WHAT THIS TASK INVOLVES ▸ The answer must be a single number: the count of lines in the data below that hold the word "erhält".

Extracted data entries:
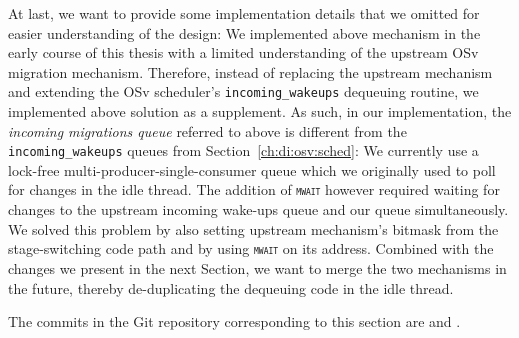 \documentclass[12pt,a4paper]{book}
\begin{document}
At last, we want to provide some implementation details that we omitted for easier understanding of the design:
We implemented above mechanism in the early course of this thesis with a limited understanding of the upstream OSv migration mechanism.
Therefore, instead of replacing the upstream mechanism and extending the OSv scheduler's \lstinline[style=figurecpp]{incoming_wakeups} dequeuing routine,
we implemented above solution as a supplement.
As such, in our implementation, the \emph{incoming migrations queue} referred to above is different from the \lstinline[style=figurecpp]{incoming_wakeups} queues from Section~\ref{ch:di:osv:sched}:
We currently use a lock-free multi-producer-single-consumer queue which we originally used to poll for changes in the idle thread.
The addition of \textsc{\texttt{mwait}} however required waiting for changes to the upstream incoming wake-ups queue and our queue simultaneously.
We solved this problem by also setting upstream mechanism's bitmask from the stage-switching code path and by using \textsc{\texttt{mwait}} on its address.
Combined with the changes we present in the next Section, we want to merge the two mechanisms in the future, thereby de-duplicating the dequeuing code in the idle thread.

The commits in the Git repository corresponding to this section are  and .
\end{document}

* * *

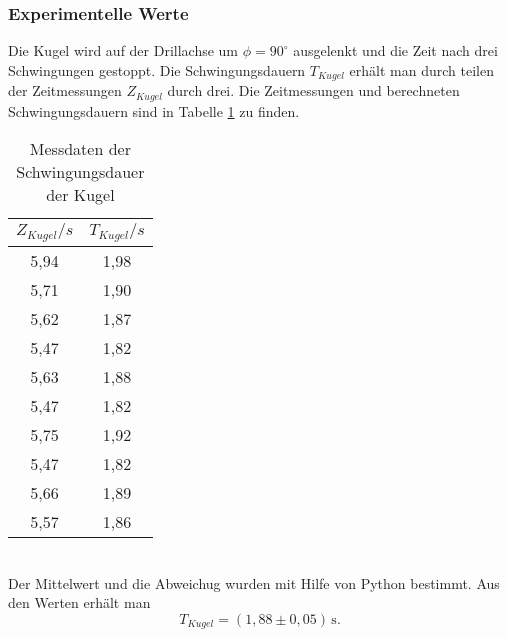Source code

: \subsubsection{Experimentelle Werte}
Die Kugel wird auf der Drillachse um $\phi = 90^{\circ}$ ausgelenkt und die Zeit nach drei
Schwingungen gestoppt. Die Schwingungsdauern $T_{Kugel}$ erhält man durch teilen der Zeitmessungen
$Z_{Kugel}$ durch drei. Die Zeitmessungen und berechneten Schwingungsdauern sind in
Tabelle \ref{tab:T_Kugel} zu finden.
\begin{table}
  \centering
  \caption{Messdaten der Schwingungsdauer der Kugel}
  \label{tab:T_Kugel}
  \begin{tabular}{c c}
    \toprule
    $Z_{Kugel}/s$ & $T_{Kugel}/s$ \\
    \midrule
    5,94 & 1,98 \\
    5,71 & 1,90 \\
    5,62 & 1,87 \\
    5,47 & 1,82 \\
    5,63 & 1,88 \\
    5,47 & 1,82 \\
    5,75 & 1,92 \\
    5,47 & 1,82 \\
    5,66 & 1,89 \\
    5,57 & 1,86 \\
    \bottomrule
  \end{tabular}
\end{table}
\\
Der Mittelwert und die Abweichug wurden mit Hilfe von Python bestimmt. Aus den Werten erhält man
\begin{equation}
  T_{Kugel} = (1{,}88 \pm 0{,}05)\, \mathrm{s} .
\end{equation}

* * *

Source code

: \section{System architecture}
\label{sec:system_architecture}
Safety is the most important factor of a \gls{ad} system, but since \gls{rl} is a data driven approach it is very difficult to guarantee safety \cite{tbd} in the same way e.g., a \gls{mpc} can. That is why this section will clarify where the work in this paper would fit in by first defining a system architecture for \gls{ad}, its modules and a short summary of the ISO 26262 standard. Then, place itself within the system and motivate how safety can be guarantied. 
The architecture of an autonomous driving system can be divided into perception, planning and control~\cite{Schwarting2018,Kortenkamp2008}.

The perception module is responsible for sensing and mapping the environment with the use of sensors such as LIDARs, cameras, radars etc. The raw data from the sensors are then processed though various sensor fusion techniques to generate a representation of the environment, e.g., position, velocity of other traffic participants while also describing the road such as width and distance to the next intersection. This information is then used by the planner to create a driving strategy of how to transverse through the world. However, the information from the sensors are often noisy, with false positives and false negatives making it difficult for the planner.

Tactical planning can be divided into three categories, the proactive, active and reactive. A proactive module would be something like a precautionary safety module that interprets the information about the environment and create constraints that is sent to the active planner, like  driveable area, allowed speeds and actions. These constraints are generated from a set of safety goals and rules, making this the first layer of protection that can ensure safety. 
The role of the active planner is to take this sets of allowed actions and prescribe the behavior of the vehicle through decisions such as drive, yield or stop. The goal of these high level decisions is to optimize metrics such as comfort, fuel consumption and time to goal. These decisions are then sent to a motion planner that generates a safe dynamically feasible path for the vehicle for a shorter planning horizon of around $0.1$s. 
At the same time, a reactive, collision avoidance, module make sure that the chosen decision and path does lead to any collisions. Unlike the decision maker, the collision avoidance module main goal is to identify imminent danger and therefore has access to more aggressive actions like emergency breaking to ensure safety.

EXPECTED OUTPUT ▸ 2